#### WHAT TO DO
From the entries below, copy exactly the lines from the one that contains "value | description" through the one that contains "jobid of the running job", both included, and only those.
▬▬▬▬▬▬▬▬▬▬
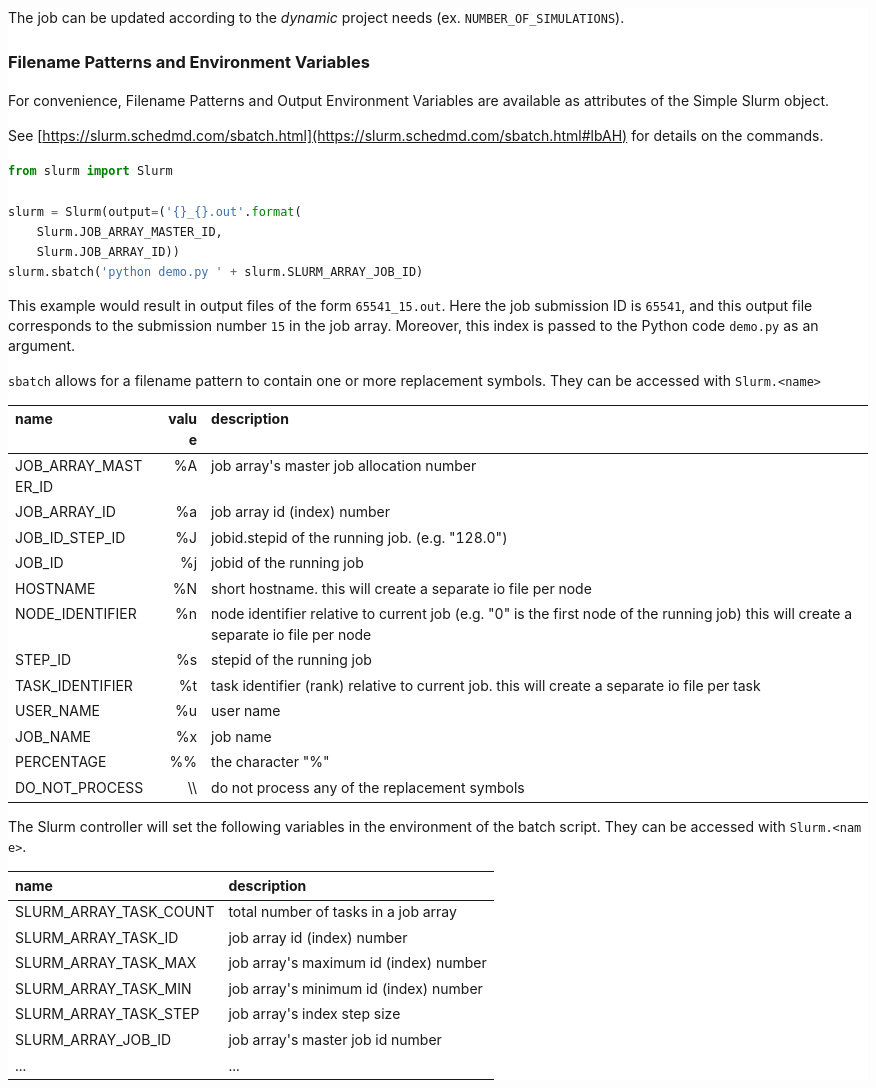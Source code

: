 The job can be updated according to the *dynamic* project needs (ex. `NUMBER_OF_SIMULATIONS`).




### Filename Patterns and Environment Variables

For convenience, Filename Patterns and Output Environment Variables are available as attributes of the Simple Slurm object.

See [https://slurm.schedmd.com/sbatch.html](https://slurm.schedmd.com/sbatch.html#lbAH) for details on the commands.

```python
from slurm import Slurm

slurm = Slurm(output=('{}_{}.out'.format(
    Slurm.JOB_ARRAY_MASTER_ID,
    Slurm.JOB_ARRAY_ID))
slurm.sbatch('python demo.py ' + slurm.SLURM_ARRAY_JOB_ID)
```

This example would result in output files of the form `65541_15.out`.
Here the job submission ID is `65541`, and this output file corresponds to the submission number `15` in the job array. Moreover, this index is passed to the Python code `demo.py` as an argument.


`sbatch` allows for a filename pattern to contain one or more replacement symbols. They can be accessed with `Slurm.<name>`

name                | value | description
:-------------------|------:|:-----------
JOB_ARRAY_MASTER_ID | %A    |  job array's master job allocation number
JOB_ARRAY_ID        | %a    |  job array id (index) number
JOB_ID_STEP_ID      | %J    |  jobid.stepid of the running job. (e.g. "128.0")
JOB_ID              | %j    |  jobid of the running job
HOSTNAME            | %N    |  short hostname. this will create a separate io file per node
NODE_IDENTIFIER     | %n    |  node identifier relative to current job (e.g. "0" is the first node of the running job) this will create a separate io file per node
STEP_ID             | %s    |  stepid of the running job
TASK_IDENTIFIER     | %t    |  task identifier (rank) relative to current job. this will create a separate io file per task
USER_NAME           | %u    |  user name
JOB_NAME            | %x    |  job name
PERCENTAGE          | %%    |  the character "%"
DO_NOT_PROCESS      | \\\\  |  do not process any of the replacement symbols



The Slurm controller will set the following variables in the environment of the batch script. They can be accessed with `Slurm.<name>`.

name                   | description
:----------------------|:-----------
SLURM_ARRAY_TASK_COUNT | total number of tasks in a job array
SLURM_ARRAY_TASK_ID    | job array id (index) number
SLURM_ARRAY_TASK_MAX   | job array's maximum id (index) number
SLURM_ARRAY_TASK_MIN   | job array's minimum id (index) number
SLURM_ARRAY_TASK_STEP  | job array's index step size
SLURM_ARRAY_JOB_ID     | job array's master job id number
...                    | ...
▬▬▬▬▬▬▬▬▬▬
#### EXERCISE OUTPUT
name                | value | description
:-------------------|------:|:-----------
JOB_ARRAY_MASTER_ID | %A    |  job array's master job allocation number
JOB_ARRAY_ID        | %a    |  job array id (index) number
JOB_ID_STEP_ID      | %J    |  jobid.stepid of the running job. (e.g. "128.0")
JOB_ID              | %j    |  jobid of the running job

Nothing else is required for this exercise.